Work request:
Report all lines in the records that hold the string "pelo".

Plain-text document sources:
╭──

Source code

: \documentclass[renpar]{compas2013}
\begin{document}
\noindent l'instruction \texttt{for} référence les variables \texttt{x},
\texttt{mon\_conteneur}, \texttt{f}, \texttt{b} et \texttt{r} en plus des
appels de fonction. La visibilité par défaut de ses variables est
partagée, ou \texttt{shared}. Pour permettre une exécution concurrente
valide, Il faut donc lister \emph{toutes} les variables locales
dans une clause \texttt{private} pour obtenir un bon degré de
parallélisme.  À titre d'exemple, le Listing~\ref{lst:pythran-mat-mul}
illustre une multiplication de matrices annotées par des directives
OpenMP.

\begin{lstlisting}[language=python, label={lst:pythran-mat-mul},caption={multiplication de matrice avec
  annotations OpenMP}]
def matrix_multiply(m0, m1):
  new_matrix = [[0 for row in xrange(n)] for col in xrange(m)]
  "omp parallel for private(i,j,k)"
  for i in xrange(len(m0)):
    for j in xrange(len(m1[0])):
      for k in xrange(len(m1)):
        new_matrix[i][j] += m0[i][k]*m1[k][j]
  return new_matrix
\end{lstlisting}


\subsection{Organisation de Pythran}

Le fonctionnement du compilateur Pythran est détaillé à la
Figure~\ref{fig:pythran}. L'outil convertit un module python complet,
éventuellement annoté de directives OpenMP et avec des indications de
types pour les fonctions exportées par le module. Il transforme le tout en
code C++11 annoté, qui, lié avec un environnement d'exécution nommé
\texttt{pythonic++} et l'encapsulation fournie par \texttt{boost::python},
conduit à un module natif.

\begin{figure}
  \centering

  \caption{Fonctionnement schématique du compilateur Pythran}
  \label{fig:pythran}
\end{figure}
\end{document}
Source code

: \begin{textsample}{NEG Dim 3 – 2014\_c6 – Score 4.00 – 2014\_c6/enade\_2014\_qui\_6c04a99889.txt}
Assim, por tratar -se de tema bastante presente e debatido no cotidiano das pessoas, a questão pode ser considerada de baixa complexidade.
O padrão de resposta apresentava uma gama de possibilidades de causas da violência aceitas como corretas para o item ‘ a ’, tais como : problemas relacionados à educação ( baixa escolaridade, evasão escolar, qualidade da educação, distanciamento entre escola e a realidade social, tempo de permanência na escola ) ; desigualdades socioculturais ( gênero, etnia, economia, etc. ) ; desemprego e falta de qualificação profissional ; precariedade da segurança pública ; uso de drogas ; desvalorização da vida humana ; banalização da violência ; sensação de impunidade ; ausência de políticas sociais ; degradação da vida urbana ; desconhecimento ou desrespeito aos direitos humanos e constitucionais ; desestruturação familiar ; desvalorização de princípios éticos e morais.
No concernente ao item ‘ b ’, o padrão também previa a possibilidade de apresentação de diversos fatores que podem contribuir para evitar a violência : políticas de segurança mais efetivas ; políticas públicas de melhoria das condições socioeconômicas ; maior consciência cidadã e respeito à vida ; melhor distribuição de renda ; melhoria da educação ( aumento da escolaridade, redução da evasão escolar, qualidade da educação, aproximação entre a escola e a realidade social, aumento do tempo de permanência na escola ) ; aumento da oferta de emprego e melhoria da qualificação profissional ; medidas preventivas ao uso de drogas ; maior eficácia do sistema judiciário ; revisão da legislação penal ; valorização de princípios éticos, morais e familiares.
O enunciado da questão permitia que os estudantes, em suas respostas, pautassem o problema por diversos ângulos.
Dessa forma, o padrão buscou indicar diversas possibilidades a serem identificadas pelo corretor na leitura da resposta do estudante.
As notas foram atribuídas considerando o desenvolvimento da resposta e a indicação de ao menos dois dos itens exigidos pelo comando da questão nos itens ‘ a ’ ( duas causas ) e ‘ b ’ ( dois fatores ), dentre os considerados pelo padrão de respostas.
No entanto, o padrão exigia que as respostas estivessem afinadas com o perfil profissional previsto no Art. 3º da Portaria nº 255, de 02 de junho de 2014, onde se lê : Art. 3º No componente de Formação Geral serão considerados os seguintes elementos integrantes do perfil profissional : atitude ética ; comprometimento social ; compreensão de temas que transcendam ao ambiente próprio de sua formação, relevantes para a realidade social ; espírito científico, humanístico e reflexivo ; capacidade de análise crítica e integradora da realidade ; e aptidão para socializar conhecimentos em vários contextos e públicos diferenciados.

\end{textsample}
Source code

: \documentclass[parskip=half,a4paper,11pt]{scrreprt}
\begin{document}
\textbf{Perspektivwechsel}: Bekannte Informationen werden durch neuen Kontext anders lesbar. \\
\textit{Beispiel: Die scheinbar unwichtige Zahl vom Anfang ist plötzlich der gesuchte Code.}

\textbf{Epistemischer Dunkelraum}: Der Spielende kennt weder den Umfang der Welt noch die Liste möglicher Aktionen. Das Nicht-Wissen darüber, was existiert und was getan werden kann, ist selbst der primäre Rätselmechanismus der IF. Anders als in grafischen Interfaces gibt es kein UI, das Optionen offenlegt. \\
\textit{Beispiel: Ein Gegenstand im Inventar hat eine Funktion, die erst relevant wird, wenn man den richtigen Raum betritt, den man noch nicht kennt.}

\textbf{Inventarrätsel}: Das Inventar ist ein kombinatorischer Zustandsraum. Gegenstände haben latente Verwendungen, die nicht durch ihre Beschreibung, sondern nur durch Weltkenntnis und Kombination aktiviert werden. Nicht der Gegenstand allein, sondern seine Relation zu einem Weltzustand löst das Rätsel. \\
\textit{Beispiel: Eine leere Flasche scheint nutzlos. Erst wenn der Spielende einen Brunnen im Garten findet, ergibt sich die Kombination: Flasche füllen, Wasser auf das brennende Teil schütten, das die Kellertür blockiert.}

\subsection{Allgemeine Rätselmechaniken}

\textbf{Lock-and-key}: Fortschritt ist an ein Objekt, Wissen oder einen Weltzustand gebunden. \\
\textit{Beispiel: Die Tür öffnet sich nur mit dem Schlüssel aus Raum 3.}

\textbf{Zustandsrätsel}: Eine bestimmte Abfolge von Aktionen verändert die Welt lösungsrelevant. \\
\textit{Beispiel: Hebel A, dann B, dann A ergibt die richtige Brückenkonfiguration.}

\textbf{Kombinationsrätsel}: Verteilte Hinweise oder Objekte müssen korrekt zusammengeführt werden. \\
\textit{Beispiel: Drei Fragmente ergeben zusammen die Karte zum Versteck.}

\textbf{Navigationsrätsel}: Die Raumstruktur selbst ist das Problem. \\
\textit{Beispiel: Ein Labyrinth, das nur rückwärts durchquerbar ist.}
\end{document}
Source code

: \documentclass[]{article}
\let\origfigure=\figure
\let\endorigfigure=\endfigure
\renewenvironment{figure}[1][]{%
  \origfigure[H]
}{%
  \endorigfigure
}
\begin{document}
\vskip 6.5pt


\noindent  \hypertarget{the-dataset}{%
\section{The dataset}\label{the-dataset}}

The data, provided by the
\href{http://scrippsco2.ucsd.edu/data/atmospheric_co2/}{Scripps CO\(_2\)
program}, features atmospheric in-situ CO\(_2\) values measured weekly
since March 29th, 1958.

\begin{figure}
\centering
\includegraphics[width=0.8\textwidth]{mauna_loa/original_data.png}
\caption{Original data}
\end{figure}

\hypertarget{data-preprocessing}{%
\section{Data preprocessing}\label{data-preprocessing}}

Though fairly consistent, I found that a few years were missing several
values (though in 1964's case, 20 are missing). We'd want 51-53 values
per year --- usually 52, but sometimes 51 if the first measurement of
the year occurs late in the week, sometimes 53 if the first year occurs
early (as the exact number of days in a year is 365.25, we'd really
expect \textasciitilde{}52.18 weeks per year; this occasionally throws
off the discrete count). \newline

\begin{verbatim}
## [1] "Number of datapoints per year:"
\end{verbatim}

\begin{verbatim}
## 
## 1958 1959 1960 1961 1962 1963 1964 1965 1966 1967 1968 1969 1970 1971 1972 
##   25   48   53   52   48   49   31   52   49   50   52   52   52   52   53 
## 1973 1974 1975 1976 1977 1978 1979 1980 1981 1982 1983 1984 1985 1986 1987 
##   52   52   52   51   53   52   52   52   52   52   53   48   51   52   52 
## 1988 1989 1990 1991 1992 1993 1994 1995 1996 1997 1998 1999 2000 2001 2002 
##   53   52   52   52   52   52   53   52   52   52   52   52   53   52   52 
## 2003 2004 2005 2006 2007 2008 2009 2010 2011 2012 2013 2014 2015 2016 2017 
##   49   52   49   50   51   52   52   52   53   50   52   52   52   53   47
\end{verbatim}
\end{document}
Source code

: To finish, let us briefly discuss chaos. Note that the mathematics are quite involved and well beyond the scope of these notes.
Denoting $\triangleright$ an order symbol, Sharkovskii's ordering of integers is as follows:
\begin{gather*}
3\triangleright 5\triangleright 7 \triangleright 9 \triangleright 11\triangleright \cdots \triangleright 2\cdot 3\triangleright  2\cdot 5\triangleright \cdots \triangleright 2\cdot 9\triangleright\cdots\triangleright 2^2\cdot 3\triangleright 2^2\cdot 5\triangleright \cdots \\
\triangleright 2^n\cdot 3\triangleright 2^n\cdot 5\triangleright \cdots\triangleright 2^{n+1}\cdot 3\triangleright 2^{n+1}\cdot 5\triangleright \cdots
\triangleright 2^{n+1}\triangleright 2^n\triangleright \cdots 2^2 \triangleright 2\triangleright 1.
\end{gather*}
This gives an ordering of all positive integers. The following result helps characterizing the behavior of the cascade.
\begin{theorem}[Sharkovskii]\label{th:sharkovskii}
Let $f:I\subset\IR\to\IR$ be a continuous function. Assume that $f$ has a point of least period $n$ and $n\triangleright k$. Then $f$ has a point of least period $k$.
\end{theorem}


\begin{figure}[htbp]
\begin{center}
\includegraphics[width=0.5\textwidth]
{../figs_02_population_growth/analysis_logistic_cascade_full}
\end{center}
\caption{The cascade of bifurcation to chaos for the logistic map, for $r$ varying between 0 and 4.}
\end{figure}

╰──

Answer:
Dessa forma, o padrão buscou indicar diversas possibilidades a serem identificadas pelo corretor na leitura da resposta do estudante.
As notas foram atribuídas considerando o desenvolvimento da resposta e a indicação de ao menos dois dos itens exigidos pelo comando da questão nos itens ‘ a ’ ( duas causas ) e ‘ b ’ ( dois fatores ), dentre os considerados pelo padrão de respostas.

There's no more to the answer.